*Task prompt*: Throughout the records below, find each line holding "section" and copy it.
──────── Information shown ────────
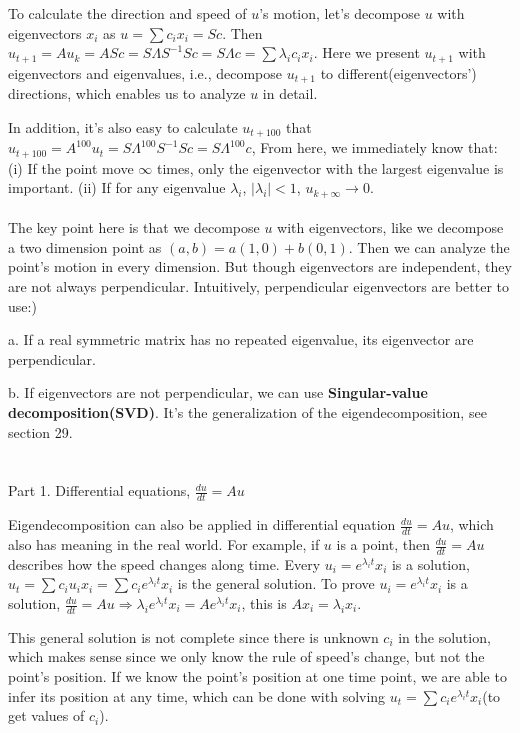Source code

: \documentclass{article}
\begin{document}
\begin{spacing}{1.5}
To calculate the direction and speed of $u$'s motion, let's decompose $u$ with eigenvectors $x_i$ as $u=\sum c_ix_i=Sc$. Then $u_{t+1}=Au_k=ASc=S\Lambda S^{-1}Sc=S\Lambda c=\sum \lambda_i c_i x_i$. Here we present $u_{t+1}$ with eigenvectors and eigenvalues, i.e., decompose $u_{t+1}$ to different(eigenvectors') directions, which enables us to analyze $u$ in detail.

In addition, it's also easy to calculate $u_{t+100}$ that $u_{t+100}=A^{100}u_t=S\Lambda^{100} S^{-1}Sc=S\Lambda^{100}c$, From here, we immediately know that: (i) If the point move $\infty$ times, only the eigenvector with the largest eigenvalue is important. (ii) If for any eigenvalue $\lambda_i$, $|\lambda_i|<1$, $u_{k+\infty}\rightarrow 0$.
\\\\\hspace*{0.5cm}The key point here is that we decompose $u$ with eigenvectors, like we decompose a two dimension point as $(a, b) = a(1, 0) + b(0, 1)$. Then we can analyze the point's motion in every dimension. But though eigenvectors are independent, they are not always perpendicular. Intuitively, perpendicular eigenvectors are better to use:)

a. If a real symmetric matrix has no repeated eigenvalue, its eigenvector are perpendicular.

b. If eigenvectors are not perpendicular, we can use {\bfseries Singular-value decomposition(SVD)}. It's the generalization of the eigendecomposition, see section 29.


\section{}
Part 1. Differential equations, $\frac{du}{dt}=Au$

Eigendecomposition can also be applied in differential equation $\frac{du}{dt}=Au$, which also has meaning in the real world. For example, if $u$ is a point, then $\frac{du}{dt}=Au$ describes how the speed changes along time. Every $u_i=e^{\lambda_i t}x_i$ is a solution, $u_t=\sum c_i u_i x_i = \sum c_i e^{\lambda_i t} x_i$ is the general solution. To prove $u_i=e^{\lambda_i t}x_i$ is a solution, $\frac{du}{dt}=Au \Rightarrow \lambda_ie^{\lambda_i t} x_i=Ae^{\lambda_i t}x_i$, this is $Ax_i=\lambda_i x_i$.

This general solution is not complete since there is unknown $c_i$ in the solution, which makes sense since we only know the rule of speed's change, but not the point's position. If we know the point's position at one time point, we are able to infer its position at any time, which can be done with solving $u_t=\sum c_i e^{\lambda_i t} x_i$(to get values of $c_i$).


\end{spacing}
\end{document}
────────
*The answer*:
b. If eigenvectors are not perpendicular, we can use {\bfseries Singular-value decomposition(SVD)}. It's the generalization of the eigendecomposition, see section 29.
\section{}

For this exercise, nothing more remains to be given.